Work order:
From the records below, give the number of lines that contain the string "Opus", without any other text.
☆ ☆ ☆ ☆
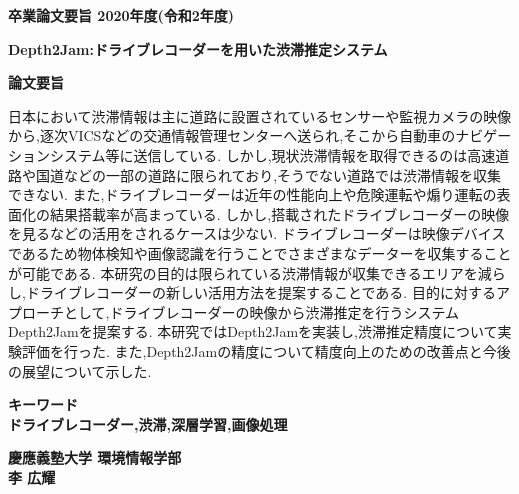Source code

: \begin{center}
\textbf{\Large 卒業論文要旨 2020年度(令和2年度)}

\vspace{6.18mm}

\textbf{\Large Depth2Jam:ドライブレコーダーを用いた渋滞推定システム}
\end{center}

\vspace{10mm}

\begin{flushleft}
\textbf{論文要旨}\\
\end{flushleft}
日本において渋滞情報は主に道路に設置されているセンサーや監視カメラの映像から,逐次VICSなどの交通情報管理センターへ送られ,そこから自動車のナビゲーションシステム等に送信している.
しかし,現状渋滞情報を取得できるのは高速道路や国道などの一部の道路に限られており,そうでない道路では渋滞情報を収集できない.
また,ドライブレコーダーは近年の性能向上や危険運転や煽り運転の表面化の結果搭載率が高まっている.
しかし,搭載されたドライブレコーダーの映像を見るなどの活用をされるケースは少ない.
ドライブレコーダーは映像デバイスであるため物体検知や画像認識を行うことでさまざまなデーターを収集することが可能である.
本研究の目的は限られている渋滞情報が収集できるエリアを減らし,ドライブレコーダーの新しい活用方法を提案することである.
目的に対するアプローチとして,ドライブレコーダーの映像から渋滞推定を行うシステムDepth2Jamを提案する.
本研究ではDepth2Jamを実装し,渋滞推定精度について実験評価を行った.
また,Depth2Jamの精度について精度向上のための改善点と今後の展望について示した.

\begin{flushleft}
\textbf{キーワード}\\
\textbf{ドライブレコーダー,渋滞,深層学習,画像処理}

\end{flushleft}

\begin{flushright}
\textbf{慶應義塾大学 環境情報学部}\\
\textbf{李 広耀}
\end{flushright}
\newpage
☆ ☆ ☆ ☆
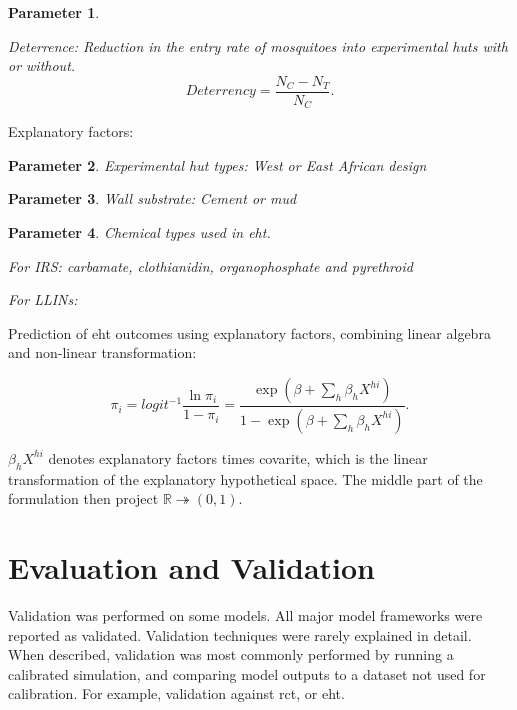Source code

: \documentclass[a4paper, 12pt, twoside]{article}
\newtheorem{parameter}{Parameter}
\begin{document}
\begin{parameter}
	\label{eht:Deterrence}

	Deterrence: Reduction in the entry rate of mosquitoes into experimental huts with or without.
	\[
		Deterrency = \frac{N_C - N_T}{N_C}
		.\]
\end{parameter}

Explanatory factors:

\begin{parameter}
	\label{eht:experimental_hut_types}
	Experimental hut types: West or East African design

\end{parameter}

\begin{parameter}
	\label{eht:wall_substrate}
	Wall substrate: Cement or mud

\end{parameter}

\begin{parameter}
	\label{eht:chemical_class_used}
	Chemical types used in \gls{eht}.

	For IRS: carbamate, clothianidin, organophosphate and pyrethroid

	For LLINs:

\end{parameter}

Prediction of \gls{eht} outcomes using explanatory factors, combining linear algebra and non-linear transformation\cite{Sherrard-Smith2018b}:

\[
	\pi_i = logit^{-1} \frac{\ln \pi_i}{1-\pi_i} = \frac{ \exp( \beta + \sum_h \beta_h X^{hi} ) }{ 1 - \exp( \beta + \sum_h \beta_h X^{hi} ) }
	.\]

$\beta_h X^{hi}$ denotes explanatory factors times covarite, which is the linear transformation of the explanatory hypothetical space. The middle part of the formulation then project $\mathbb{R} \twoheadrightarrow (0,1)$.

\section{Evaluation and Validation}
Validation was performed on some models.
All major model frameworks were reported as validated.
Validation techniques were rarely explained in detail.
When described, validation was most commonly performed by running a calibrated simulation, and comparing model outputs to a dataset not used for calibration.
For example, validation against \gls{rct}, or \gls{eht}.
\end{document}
☆ ☆ ☆ ☆
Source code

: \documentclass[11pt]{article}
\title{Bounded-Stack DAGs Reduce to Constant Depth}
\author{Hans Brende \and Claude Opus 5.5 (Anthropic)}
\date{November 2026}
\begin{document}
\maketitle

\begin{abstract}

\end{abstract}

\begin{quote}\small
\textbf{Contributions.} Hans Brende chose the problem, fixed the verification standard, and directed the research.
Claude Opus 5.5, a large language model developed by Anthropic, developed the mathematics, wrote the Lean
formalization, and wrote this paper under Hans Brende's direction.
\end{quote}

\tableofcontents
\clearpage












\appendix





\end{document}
☆ ☆ ☆ ☆
Solution to the exercise:
2